SpriteImageParser is a lightweight C# library for detecting sprite regions in raster images (e.g., PNGs, GIFs). It takes a 2D array of pixels, analyzes connected non-transparent regions, and returns bounding boxes for each detected sprite. Excellent examples of the type of spritesheets expected by this tool can be found on Sprites INC., a repository of sprite data focused on the MegaMan series of games. (Disclaimer: TohnoCoding has no relation to Sprites INC. other than acknowledging their work is awesome.)
This tool is designed to be part of an asset pipeline or editor; it does not read or write image files directly. It follows a simple "one job, one tool" philosophy.
If you're building a game development tool, editor or jam project in MonoGame or any other 2D-compatible platform, and need to break spritesheets into spritemaps without creating them by hand, this may be able to save you some time.
You can see a sample Windows-based implementation in this discussion.
A small, self-contained library to detect and extract sprite regions from raster images: useful for pipelines, prototyping, or editor tools. Code samples in this README file, and in the linked discussion above.
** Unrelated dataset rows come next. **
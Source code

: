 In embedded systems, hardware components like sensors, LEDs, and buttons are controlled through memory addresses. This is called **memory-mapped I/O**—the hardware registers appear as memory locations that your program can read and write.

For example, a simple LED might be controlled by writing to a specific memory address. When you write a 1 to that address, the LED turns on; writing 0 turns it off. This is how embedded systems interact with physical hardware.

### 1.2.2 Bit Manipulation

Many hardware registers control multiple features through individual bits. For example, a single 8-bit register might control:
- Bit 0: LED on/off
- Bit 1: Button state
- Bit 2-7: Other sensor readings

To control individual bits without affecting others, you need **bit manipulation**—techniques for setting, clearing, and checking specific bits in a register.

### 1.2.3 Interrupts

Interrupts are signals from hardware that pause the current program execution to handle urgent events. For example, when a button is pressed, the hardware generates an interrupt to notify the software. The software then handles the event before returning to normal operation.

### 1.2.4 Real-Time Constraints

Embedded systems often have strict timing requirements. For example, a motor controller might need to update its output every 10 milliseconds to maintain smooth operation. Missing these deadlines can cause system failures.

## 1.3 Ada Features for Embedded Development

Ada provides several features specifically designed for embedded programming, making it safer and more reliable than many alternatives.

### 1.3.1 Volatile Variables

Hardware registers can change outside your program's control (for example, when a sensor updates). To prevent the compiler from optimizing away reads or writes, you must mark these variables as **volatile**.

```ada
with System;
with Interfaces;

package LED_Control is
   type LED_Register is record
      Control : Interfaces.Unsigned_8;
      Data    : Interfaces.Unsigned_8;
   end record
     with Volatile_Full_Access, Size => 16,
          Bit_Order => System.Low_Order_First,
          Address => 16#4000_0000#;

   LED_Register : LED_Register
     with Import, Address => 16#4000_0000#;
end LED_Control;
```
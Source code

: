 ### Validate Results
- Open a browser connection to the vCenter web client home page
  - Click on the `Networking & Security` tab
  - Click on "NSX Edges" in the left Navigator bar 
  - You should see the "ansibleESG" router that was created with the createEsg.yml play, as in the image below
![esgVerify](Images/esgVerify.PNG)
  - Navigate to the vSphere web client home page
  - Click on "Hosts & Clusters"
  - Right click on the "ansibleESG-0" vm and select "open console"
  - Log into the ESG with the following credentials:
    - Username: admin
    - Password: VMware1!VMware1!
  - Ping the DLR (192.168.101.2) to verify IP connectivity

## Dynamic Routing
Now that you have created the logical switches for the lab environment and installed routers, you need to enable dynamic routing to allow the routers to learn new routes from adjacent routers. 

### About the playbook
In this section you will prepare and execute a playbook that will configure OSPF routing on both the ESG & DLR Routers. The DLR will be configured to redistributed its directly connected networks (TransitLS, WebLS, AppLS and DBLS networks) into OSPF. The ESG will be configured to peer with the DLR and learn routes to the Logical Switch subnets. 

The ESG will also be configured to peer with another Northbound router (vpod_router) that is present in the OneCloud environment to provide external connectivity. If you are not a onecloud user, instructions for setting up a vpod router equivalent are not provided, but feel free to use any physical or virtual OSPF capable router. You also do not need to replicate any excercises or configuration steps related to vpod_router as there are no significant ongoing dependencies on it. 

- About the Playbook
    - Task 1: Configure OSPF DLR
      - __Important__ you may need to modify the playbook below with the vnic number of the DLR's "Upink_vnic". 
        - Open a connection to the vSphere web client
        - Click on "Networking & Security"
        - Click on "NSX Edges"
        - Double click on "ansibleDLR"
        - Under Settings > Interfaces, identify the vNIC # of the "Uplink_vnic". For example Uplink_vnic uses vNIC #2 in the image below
- Detects sprite regions based on alpha/transparency
- Handles empty spacing between frames
- Sorts results top-to-bottom, left-to-right
- JSON and XML serialization of output
- No runtime dependencies beyond .NET
// Load a Bitmap and convert to Pixel[,] array
Bitmap bm = new Bitmap("path_to_your_image.png");
Pixel[,] pixels = new Pixel[bm.Width, bm.Height];
for (int x = 0, x < bm.Width; x++)
{
for (int y = 0; y < bm.Height; y++)
{
Color c = bm.GetPixel(x, y);
pixels[x, y] = new Pixel(c.R, c.G, c.B, c.A);
}
}
//Detect sprites in currently loaded Pixel array
List<SpriteRegion> rectangles = Parser.DetectSpritesInImage(pixels);
// Export to JSON with name prefix "Frame" and duration of 1 (time scale is user-determined)
string json = SpriteRegionExporter.serializeToJson(rectangles, "Frame", 1f);
Detected regions are serialized into this format:
JSON:
[
{
"Name": "Sprite000001",
"Duration": 1000,
"Frame": {
"X": 194,
"Y": 4,
"Width": 34,
"Height": 41
}
},
{
"Name": "Sprite000002",
"Duration": 1000,
"Frame": {
"X": 244,
"Y": 4,
"Width": 34,
"Height": 41
}
}
]
XML:
<Spritesheet>
<SpriteRegion>
<Name>Sprite000001</Name>
<Duration>1000</Duration>
<Frame>
<X>194</X>
<Y>4</Y>
<Width>34</Width>
<Height>41</Height>
</Frame>
</SpriteRegion>
<SpriteRegion>
<Name>Sprite000001</Name>
<Duration>1000</Duration>
<Frame>
<X>244</X>
<Y>4</Y>
<Width>34</Width>
<Height>41</Height>
</Frame>
</SpriteRegion>
</Spritesheet>
- Input: A 2D array of
Pixel
structs (RGBA), and a Y-axis margin value to consider sprites part of the same "horizontal group". - Output: A
List<SpriteRegion>
with detected bounding rectangles.
- Serializes a list of regions to JSON.
- Supports custom frame field name and default duration.
- Outputs equivalent structure in XML.
public struct Pixel {
public byte R, G, B, A;
}
public class SpriteRegion {
public int X, Y, Width, Height;
public string Name;
public float Duration;
}
- This library does not load image files; pass in a
Pixel[,]
from your own pipeline. - This library does not parse or deserialize formats: it only exports.